Available data.
* * *
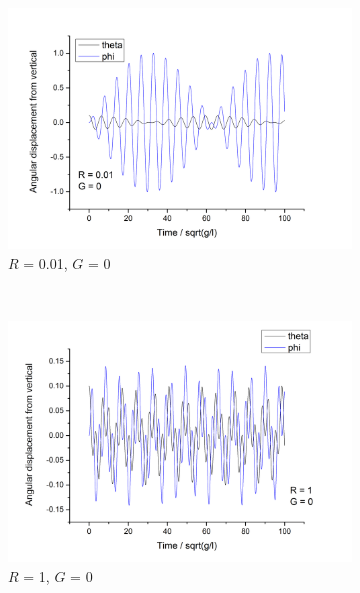\documentclass[11pt]{article}
\begin{document}
\begin{figure}[h!] \label{fig:dp_motion_G0}
  \centering
  \begin{subfigure}[h]{0.5\textwidth}
    \includegraphics[width=\textwidth]{img/dp/R=0-01_G=0.png}
    \captionsetup{width=0.85\textwidth}
    \caption{$R$ = 0.01, $G$ = 0}
    \label{fig:dp_R0.01_G0}
  \end{subfigure}%
  ~ %
  \begin{subfigure}[h]{0.5\textwidth}
    \includegraphics[width=\textwidth]{img/dp/R=1_G=0.png}
    \captionsetup{width=0.85\textwidth}
    \caption{$R$ = 1, $G$ = 0}
    \label{fig:dp_R1_G0}
  \end{subfigure}
  ~ %
  \begin{subfigure}[h]{0.5\textwidth}

\end{subfigure}
\end{figure}
\end{document}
* * *
Exercise instructions. Leaving images out, please output every line of the data exactly.

Result.
\documentclass[11pt]{article}
\begin{document}
\begin{figure}[h!] \label{fig:dp_motion_G0}
  \centering
  \begin{subfigure}[h]{0.5\textwidth}
    \includegraphics[width=\textwidth]{img/dp/R=0-01_G=0.png}
    \captionsetup{width=0.85\textwidth}
    \caption{$R$ = 0.01, $G$ = 0}
    \label{fig:dp_R0.01_G0}
  \end{subfigure}%
  ~ %
  \begin{subfigure}[h]{0.5\textwidth}
    \includegraphics[width=\textwidth]{img/dp/R=1_G=0.png}
    \captionsetup{width=0.85\textwidth}
    \caption{$R$ = 1, $G$ = 0}
    \label{fig:dp_R1_G0}
  \end{subfigure}
  ~ %
  \begin{subfigure}[h]{0.5\textwidth}

\end{subfigure}
\end{figure}
\end{document}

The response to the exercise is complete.